Handelingen eindigt met de aankomst van Paulus in Rome, de hoofdstad van de toenmalige wereld.
Hiermee is de tocht van het evangelie niet beëindigd. Vanuit Rome kan het evangelie overal zijn tocht verderzetten (open einde).
2. Bijbeltekst (9,1-19).
Intussen bedreigde Saulus de leerlingen van de Heer nog steeds met de dood.
Hij ging naar de hogepriester met het verzoek hem aanbevelingsbrieven mee te geven voor de synagogen in Damascus, opdat hij de aanhangers van de Weg die hij daar zou aantreffen, mannen zowel als vrouwen, gevangen kon nemen en kon meevoeren naar Jeruzalem.
Toen hij onderweg was en Damascus naderde, werd hij plotseling omstraald door een licht uit de hemel.
Hij viel op de grond en hoorde een stem tegen hem zeggen: ‘Saul, Saul, waarom vervolg je Mij?’
Hij vroeg: ‘Wie bent u, Heer?’ Het antwoord was: ‘Ik ben Jezus, die jij vervolgt.
Maar sta nu op en ga de stad in, daar zal je gezegd worden wat je moet doen’.
De mannen die met Saulus meereisden, stonden sprakeloos; ze hoorden de stem wel, maar zagen niemand.
Saulus kwam overeind, en hoewel hij zijn ogen open had, kon hij niets zien.
Zijn metgezellen pakten hem bij de hand en brachten hem naar Damascus.
Drie dagen lang bleef hij blind en at en dronk hij niet. In Damascus woonde een leerling die Ananias heette.
In een visioen zei de Heer tegen hem: ‘Ananias!’ Hij antwoordde: ‘Ik luister, Heer’.
Daarop zei de Heer: ‘Ga naar de Rechte Straat en vraag daar in het huis van Judas naar iemand uit Tarsus die Saulus heet.

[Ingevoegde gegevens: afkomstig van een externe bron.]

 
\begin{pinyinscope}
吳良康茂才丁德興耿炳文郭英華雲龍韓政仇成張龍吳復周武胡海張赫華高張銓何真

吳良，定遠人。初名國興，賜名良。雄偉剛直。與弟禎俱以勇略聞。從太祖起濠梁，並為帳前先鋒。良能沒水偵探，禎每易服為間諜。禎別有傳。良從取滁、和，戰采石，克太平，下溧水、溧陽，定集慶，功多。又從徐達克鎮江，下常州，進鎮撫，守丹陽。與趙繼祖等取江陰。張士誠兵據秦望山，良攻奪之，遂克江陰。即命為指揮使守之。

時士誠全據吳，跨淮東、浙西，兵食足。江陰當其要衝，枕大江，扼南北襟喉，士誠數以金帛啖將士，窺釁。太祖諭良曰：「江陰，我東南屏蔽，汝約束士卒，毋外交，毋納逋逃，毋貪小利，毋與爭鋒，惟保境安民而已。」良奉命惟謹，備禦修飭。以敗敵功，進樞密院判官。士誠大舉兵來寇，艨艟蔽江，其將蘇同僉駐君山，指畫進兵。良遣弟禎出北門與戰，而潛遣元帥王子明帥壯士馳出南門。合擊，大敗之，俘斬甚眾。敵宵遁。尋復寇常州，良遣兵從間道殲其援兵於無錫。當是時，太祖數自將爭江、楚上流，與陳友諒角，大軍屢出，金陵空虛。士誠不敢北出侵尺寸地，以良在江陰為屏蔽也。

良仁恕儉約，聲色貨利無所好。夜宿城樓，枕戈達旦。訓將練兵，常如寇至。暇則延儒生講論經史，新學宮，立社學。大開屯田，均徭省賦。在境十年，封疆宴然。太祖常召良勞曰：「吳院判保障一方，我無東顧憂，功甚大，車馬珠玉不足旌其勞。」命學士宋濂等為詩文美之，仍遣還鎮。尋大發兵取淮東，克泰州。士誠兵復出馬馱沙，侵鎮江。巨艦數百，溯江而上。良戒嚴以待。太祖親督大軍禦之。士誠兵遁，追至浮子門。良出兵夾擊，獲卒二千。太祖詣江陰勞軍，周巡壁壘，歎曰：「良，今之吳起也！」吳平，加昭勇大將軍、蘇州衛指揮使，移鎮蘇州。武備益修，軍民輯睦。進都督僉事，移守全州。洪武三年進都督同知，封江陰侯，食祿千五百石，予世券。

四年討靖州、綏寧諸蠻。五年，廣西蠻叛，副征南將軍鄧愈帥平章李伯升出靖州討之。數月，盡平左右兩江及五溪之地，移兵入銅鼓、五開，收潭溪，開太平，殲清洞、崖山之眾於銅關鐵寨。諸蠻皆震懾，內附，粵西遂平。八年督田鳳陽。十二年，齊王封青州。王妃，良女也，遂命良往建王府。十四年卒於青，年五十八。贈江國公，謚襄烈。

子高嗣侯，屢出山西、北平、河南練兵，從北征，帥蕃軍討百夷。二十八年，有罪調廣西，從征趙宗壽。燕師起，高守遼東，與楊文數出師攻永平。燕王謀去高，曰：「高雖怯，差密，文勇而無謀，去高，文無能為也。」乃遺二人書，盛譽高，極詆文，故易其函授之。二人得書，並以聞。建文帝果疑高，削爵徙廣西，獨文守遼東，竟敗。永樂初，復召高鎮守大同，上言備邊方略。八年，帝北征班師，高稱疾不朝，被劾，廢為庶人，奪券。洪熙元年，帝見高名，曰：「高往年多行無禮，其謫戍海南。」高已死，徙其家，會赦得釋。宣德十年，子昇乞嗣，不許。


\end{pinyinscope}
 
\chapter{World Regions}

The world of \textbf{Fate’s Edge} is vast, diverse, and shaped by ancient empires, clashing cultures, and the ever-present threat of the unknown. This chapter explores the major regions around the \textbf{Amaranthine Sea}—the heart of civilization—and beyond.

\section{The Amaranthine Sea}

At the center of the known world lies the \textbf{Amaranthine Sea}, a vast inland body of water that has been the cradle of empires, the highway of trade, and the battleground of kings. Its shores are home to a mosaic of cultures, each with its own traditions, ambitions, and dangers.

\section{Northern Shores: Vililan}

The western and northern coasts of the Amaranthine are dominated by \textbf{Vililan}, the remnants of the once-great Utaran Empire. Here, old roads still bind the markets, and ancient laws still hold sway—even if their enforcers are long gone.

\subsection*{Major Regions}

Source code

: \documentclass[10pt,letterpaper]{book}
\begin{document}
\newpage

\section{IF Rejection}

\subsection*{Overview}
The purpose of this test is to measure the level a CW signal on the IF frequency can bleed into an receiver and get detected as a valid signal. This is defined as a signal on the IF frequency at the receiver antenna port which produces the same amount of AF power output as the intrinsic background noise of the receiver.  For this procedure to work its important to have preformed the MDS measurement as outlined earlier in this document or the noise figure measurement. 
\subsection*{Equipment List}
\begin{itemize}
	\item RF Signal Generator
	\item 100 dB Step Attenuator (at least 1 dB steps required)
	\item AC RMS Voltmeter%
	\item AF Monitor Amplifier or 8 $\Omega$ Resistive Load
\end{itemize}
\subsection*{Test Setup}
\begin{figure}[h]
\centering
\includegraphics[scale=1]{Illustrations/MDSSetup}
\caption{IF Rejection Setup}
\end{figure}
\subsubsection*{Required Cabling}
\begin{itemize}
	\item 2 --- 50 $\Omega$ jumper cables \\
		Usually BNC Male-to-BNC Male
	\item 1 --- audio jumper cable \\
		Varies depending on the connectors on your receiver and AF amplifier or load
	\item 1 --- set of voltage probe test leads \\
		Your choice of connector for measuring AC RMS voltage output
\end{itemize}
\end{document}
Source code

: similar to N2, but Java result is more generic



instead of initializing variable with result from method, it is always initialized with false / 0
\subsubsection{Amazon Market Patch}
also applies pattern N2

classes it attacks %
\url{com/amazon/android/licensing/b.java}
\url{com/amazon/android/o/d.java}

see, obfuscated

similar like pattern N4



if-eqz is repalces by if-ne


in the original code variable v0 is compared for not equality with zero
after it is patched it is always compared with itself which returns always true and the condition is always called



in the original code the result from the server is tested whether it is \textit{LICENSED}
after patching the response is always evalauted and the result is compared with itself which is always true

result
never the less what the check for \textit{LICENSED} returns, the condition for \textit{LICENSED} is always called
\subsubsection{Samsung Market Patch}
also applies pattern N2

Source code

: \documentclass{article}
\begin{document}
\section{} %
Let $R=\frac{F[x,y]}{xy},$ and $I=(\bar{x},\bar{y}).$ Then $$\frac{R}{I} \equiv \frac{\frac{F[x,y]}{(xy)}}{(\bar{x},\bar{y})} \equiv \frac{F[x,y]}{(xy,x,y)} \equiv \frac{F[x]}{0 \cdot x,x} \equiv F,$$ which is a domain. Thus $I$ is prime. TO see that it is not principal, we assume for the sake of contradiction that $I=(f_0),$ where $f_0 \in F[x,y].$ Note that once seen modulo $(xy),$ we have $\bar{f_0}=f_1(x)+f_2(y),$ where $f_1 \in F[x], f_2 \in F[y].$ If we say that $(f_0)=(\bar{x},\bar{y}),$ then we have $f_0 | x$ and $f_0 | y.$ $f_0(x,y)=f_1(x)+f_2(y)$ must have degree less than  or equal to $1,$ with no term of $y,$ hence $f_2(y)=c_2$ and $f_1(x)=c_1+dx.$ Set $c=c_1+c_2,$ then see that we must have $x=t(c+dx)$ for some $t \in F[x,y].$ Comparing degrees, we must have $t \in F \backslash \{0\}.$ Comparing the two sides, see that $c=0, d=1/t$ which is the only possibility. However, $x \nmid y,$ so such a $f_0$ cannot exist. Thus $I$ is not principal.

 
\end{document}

Hij is aan het bidden, en hij heeft in een visioen gezien hoe een man die Ananias heet, binnenkomt en hem de handen oplegt om hem weer te laten zien’. Ananias antwoordde: ‘Heer, van veel kanten heb ik gehoord over deze man en over al het kwaad dat hij uw heiligen in Jeruzalem heeft aangedaan. Bovendien heeft hij toestemming van de hogepriesters om hier iedereen die uw naam aanroept in de boeien te slaan’.
Maar de Heer zei: ‘Ga, want hij is het instrument dat Ik gekozen heb om mijn naam uit te dragen onder alle volken en heersers en onder al de Israëlieten.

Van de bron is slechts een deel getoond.